> **EXERCISE BRIEF**
Every line of the material is to be given again exactly.

= Beginning of Section =

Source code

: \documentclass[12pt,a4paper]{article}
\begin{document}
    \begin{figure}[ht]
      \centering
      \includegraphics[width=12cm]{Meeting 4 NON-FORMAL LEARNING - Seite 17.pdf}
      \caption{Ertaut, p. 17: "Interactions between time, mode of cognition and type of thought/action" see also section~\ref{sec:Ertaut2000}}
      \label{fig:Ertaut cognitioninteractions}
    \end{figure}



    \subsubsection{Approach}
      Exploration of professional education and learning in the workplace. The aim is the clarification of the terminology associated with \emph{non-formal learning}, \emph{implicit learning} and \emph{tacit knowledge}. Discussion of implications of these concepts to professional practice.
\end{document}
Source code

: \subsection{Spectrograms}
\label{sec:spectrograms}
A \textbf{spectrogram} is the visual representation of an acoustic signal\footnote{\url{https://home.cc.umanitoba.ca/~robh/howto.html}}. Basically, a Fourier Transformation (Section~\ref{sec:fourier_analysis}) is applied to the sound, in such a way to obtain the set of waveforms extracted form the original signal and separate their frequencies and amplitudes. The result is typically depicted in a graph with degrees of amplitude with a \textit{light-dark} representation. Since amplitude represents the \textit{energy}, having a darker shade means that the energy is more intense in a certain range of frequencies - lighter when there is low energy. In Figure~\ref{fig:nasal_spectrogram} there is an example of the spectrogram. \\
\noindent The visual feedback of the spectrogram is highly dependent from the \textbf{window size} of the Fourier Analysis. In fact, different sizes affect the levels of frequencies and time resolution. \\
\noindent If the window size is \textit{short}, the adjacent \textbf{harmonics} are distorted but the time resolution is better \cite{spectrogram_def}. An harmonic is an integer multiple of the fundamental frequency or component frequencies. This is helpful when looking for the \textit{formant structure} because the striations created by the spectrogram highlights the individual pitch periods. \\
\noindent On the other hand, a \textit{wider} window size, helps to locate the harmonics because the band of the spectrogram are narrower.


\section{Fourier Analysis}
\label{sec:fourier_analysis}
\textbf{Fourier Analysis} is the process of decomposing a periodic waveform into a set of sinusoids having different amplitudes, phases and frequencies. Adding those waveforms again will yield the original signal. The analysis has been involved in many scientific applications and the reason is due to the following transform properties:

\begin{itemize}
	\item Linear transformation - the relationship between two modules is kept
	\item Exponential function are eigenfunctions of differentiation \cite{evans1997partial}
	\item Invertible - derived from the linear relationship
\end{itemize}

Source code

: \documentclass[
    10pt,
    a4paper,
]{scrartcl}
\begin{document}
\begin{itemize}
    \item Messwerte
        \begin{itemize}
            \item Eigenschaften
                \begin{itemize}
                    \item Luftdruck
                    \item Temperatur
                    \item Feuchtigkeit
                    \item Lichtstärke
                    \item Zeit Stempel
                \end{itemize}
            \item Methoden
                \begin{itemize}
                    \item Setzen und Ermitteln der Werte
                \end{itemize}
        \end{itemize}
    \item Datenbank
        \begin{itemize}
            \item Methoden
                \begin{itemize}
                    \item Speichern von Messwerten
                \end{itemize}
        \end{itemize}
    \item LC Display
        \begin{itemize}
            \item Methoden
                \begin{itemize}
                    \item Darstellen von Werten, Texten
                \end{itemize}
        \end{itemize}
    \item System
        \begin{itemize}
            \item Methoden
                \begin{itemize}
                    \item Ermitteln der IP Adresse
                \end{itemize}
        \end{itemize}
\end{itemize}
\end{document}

= End of Section =

> **RESULT FOR THIS TASK**
Source code

: \documentclass[12pt,a4paper]{article}
\begin{document}
    \begin{figure}[ht]
      \centering
      \includegraphics[width=12cm]{Meeting 4 NON-FORMAL LEARNING - Seite 17.pdf}
      \caption{Ertaut, p. 17: "Interactions between time, mode of cognition and type of thought/action" see also section~\ref{sec:Ertaut2000}}
      \label{fig:Ertaut cognitioninteractions}
    \end{figure}



    \subsubsection{Approach}
      Exploration of professional education and learning in the workplace. The aim is the clarification of the terminology associated with \emph{non-formal learning}, \emph{implicit learning} and \emph{tacit knowledge}. Discussion of implications of these concepts to professional practice.
\end{document}
Source code

: \subsection{Spectrograms}
\label{sec:spectrograms}
A \textbf{spectrogram} is the visual representation of an acoustic signal\footnote{\url{https://home.cc.umanitoba.ca/~robh/howto.html}}. Basically, a Fourier Transformation (Section~\ref{sec:fourier_analysis}) is applied to the sound, in such a way to obtain the set of waveforms extracted form the original signal and separate their frequencies and amplitudes. The result is typically depicted in a graph with degrees of amplitude with a \textit{light-dark} representation. Since amplitude represents the \textit{energy}, having a darker shade means that the energy is more intense in a certain range of frequencies - lighter when there is low energy. In Figure~\ref{fig:nasal_spectrogram} there is an example of the spectrogram. \\
\noindent The visual feedback of the spectrogram is highly dependent from the \textbf{window size} of the Fourier Analysis. In fact, different sizes affect the levels of frequencies and time resolution. \\
\noindent If the window size is \textit{short}, the adjacent \textbf{harmonics} are distorted but the time resolution is better \cite{spectrogram_def}. An harmonic is an integer multiple of the fundamental frequency or component frequencies. This is helpful when looking for the \textit{formant structure} because the striations created by the spectrogram highlights the individual pitch periods. \\
\noindent On the other hand, a \textit{wider} window size, helps to locate the harmonics because the band of the spectrogram are narrower.


\section{Fourier Analysis}
\label{sec:fourier_analysis}
\textbf{Fourier Analysis} is the process of decomposing a periodic waveform into a set of sinusoids having different amplitudes, phases and frequencies. Adding those waveforms again will yield the original signal. The analysis has been involved in many scientific applications and the reason is due to the following transform properties:

\begin{itemize}
	\item Linear transformation - the relationship between two modules is kept
	\item Exponential function are eigenfunctions of differentiation \cite{evans1997partial}
	\item Invertible - derived from the linear relationship
\end{itemize}

Source code

: \documentclass[
    10pt,
    a4paper,
]{scrartcl}
\begin{document}
\begin{itemize}
    \item Messwerte
        \begin{itemize}
            \item Eigenschaften
                \begin{itemize}
                    \item Luftdruck
                    \item Temperatur
                    \item Feuchtigkeit
                    \item Lichtstärke
                    \item Zeit Stempel
                \end{itemize}
            \item Methoden
                \begin{itemize}
                    \item Setzen und Ermitteln der Werte
                \end{itemize}
        \end{itemize}
    \item Datenbank
        \begin{itemize}
            \item Methoden
                \begin{itemize}
                    \item Speichern von Messwerten
                \end{itemize}
        \end{itemize}
    \item LC Display
        \begin{itemize}
            \item Methoden
                \begin{itemize}
                    \item Darstellen von Werten, Texten
                \end{itemize}
        \end{itemize}
    \item System
        \begin{itemize}
            \item Methoden
                \begin{itemize}
                    \item Ermitteln der IP Adresse
                \end{itemize}
        \end{itemize}
\end{itemize}
\end{document}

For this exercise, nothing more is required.